The protocol amending the double tax agreement between Ukraine and Cyprus recently took a further step towards ratification with the announcement by Ukraine's Cabinet of Ministers that it approved the protocol on March 30 2016 and has forwarded it to Parliament for ratification.

The protocol was signed in December 2015 and will take effect on January 1 2019, provided that it is ratified by both countries before that date.1

The protocol limits Ukrainian withholding tax on dividends to 5% if the beneficial owner holds at least 20% of the shares in the company paying the dividend and has invested more than €100,000 in them. Otherwise, withholding tax is limited to 10%. The withholding tax on interest is limited to 5%. Cyprus does not impose withholding taxes on dividends or interest.

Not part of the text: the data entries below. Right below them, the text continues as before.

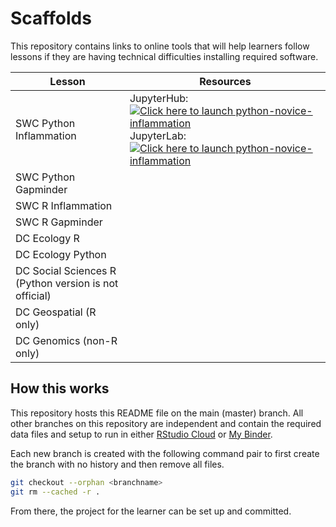 # Scaffolds

This repository contains links to online tools that will help learners follow
lessons if they are having technical difficulties installing required software.

| Lesson | Resources |
|--------|-----------|
| SWC Python Inflammation|JupyterHub: [![Click here to launch python-novice-inflammation](https://mybinder.org/badge_logo.svg)](https://mybinder.org/v2/gh/carpentries/scaffolds/swc-python-novice-inflammation) JupyterLab: [![Click here to launch python-novice-inflammation](https://mybinder.org/badge_logo.svg)](https://mybinder.org/v2/gh/carpentries/scaffolds/swc-python-novice-inflammation?urlpath=lab)|
| SWC Python Gapminder||
| SWC R Inflammation||
| SWC R Gapminder||
| DC Ecology R||
| DC Ecology Python||
| DC Social Sciences R (Python version is not official)||
| DC Geospatial (R only)||
| DC Genomics (non-R only)||

## How this works

This repository hosts this README file on the main (master) branch. All other
branches on this repository are independent and contain the required data files
and setup to run in either [RStudio Cloud][rstudio-cloud] or 
[My Binder][my-binder]. 

Each new branch is created with the following command pair to first create the
branch with no history and then remove all files. 

```sh
git checkout --orphan <branchname>
git rm --cached -r .
```

From there, the project for the learner can be set up and committed.

[rstudio-cloud]: https://rstudio.cloud
[my-binder]: https://mybinder.org

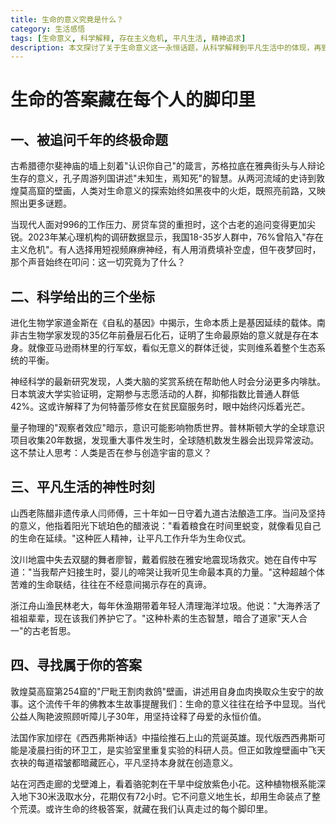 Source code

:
 ```yaml
---
title: 生命的意义究竟是什么？
category: 生活感悟
tags: [生命意义, 科学解释, 存在主义危机, 平凡生活, 精神追求]
description: 本文探讨了关于生命意义这一永恒话题，从科学解释到平凡生活中的体现，再到个人如何寻找属于自己的答案。文中引用了进化生物学、神经科学和量子物理的研究成果，揭示了生命在基因延续、帮助他人和社会互动中的意义。通过讲述匠人精神、超越个体苦难的生命联结以及生态智慧的例子，展示了平凡生活中蕴含的深刻意义。文章最后鼓励读者在日常坚持与奉献中发现生命的价值，暗示生命的真正答案可能就藏在我们每个人认真走过的脚印里。适合对探索生命深层次意义感兴趣的读者阅读。
---
```

# 生命的答案藏在每个人的脚印里

## 一、被追问千年的终极命题

古希腊德尔斐神庙的墙上刻着"认识你自己"的箴言，苏格拉底在雅典街头与人辩论生存的意义，孔子周游列国讲述"未知生，焉知死"的智慧。从两河流域的史诗到敦煌莫高窟的壁画，人类对生命意义的探索始终如黑夜中的火炬，既照亮前路，又映照出更多谜题。

当现代人面对996的工作压力、房贷车贷的重担时，这个古老的追问变得更加尖锐。2023年某心理机构的调研数据显示，我国18-35岁人群中，76%曾陷入"存在主义危机"。有人选择用短视频麻痹神经，有人用消费填补空虚，但午夜梦回时，那个声音始终在叩问：这一切究竟为了什么？

## 二、科学给出的三个坐标

进化生物学家道金斯在《自私的基因》中揭示，生命本质上是基因延续的载体。南非古生物学家发现的35亿年前叠层石化石，证明了生命最原始的意义就是存在本身。就像亚马逊雨林里的行军蚁，看似无意义的群体迁徙，实则维系着整个生态系统的平衡。

神经科学的最新研究发现，人类大脑的奖赏系统在帮助他人时会分泌更多内啡肽。日本筑波大学实验证明，定期参与志愿活动的人群，抑郁指数比普通人群低42%。这或许解释了为何特蕾莎修女在贫民窟服务时，眼中始终闪烁着光芒。

量子物理的"观察者效应"暗示，意识可能影响物质世界。普林斯顿大学的全球意识项目收集20年数据，发现重大事件发生时，全球随机数发生器会出现异常波动。这不禁让人思考：人类是否在参与创造宇宙的意义？

## 三、平凡生活的神性时刻

山西老陈醋非遗传承人闫师傅，三十年如一日守着九道古法酿造工序。当问及坚持的意义，他指着阳光下琥珀色的醋液说："看着粮食在时间里蜕变，就像看见自己的生命在延续。"这种匠人精神，让平凡工作升华为生命仪式。

汶川地震中失去双腿的舞者廖智，戴着假肢在雅安地震现场救灾。她在自传中写道："当我帮产妇接生时，婴儿的啼哭让我听见生命最本真的力量。"这种超越个体苦难的生命联结，往往在不经意间揭示存在的真谛。

浙江舟山渔民林老大，每年休渔期带着年轻人清理海洋垃圾。他说："大海养活了祖祖辈辈，现在该我们养护它了。"这种朴素的生态智慧，暗合了道家"天人合一"的古老哲思。

## 四、寻找属于你的答案

敦煌莫高窟第254窟的"尸毗王割肉救鸽"壁画，讲述用自身血肉换取众生安宁的故事。这个流传千年的佛教本生故事提醒我们：生命的意义往往在给予中显现。当代公益人陶艳波照顾听障儿子30年，用坚持诠释了母爱的永恒价值。

法国作家加缪在《西西弗斯神话》中描绘推石上山的荒诞英雄。现代版西西弗斯可能是凌晨扫街的环卫工，是实验室里重复实验的科研人员。但正如敦煌壁画中飞天衣袂的每道褶皱都暗藏匠心，平凡坚持本身就在创造意义。

站在河西走廊的戈壁滩上，看着骆驼刺在干旱中绽放紫色小花。这种植物根系能深入地下30米汲取水分，花期仅有72小时。它不问意义地生长，却用生命装点了整个荒漠。或许生命的终极答案，就藏在我们认真走过的每个脚印里。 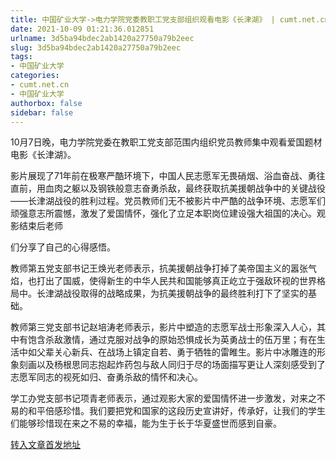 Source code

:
 ```yaml
---
title: 中国矿业大学->电力学院党委教职工党支部组织观看电影《长津湖》 | cumt.net.cn
date: 2021-10-09 01:21:36.012851
urlname: 3d5ba94bdec2ab1420a27750a79b2eec
slug: 3d5ba94bdec2ab1420a27750a79b2eec
tags: 
- 中国矿业大学
categories:
- cumt.net.cn
- 中国矿业大学
authorbox: false
sidebar: false
---
```

10月7日晚，电力学院党委在教职工党支部范围内组织党员教师集中观看爱国题材电影《长津湖》。  

影片展现了71年前在极寒严酷环境下，中国人民志愿军无畏硝烟、浴血奋战、勇往直前，用血肉之躯以及钢铁般意志奋勇杀敌，最终获取抗美援朝战争中的关键战役——长津湖战役的胜利过程。党员教师们无不被影片中严酷的战争环境、志愿军们顽强意志所震憾，激发了爱国情怀，强化了立足本职岗位建设强大祖国的决心。观影结束后老师
<!--more-->
们分享了自己的心得感悟。

教师第五党支部书记王焕光老师表示，抗美援朝战争打掉了美帝国主义的嚣张气焰，也打出了国威，使得新生的中华人民共和国能够真正屹立于强敌环视的世界格局中。长津湖战役取得的战略成果，为抗美援朝战争的最终胜利打下了坚实的基础。

教师第三党支部书记赵培涛老师表示，影片中塑造的志愿军战士形象深入人心，其中有饱含杀敌激情，通过克服对战争的原始恐惧成长为英勇战士的伍万里；有在生活中如父辈关心新兵、在战场上镇定自若、勇于牺牲的雷睢生。影片中冰雕连的形象刻画以及杨根思同志抱起炸药包与敌人同归于尽的场面描写更让人深刻感受到了志愿军同志的视死如归、奋勇杀敌的情怀和决心。

学工办党支部书记项青老师表示，通过观影大家的爱国情怀进一步激发，对来之不易的和平倍感珍惜。我们要把党和国家的这段历史宣讲好，传承好，让我们的学生们能够珍惜现在来之不易的幸福，能为生于长于华夏盛世而感到自豪。



[转入文章首发地址](http://xwzx.cumt.edu.cn/48/f0/c523a608496/page.htm)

Gains from the sale of shares of property-rich companies (ie, companies in which 50% or more of the value derives from immovable property) may be taxed in the country in which the immovable property is located.

According to the Cyprus Ministry of Finance, the protocol also includes a 'most-favoured nation' commitment, whereby if Ukraine subsequently enters into a double tax agreement with any country containing more favourable provisions, the Cyprus-Ukraine agreement will be amended to match them.

Footnote

1 For further information please see "Protocol to double tax agreement between Cyprus and Ukraine signed".